While these stocks saw massive gains throughout much of 2025, November marked a steep correction. By the end of the month:

  • IonQ plunged roughly 25% from its October high, trading well off its recent peak of over $82, despite posting triple-digit revenue growth.
  • Rigetti fell sharply, declining around 40% from its early November price.
  • D-Wave experienced significant volatility, ultimately dropping by more than 30% during the month.
  • Quantum Computing was also hit hard, falling over 25% as it grappled with market skepticism and corporate challenges.
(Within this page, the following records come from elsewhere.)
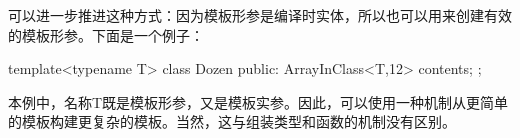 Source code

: 可以进一步推进这种方式：因为模板形参是编译时实体，所以也可以用来创建有效的模板形参。下面是一个例子：

\begin{cpp}
template<typename T>
class Dozen {
	public:
	ArrayInClass<T,12> contents;
};
\end{cpp}

本例中，名称T既是模板形参，又是模板实参。因此，可以使用一种机制从更简单的模板构建更复杂的模板。当然，这与组装类型和函数的机制没有区别。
Read Next: Nuclear Stock Meltdown Continues For Oklo, NuScale, Nano 

Why Quantum Stocks Bled Out 

The downturn was triggered by a combination of financial and market pressures that exposed the sector’s deep structural risks:

  1. Fundamentals: Quantum computing companies operate with minimal revenue and report deep net losses. This created an unsustainable gap between lofty market caps and actual business fundamentals, with Price-to-Sales (P/S) ratios soaring far above healthy market averages.
  2. Dilution and Cash Burn: Companies aggressively raised capital to fund their high cash-burn rates. IonQ completed a massive equity offering, and Quantum Computing stock was pressured by plans to offload shares, leading to investor concerns about equity dilution.
  3. Risk-Off Sentiment: Quantum stocks are very sensitive to market-wide shifts. As enthusiasm for high-growth, unprofitable tech stocks faded, capital rotated out of the quantum names, creating heavy selling pressure that caused the stocks to bleed lower.

November’s sharp correction confirms that the quantum market remains a high-risk, speculative sector where investors continue to pay for the decades of potential that may lie ahead rather than quarters of profit.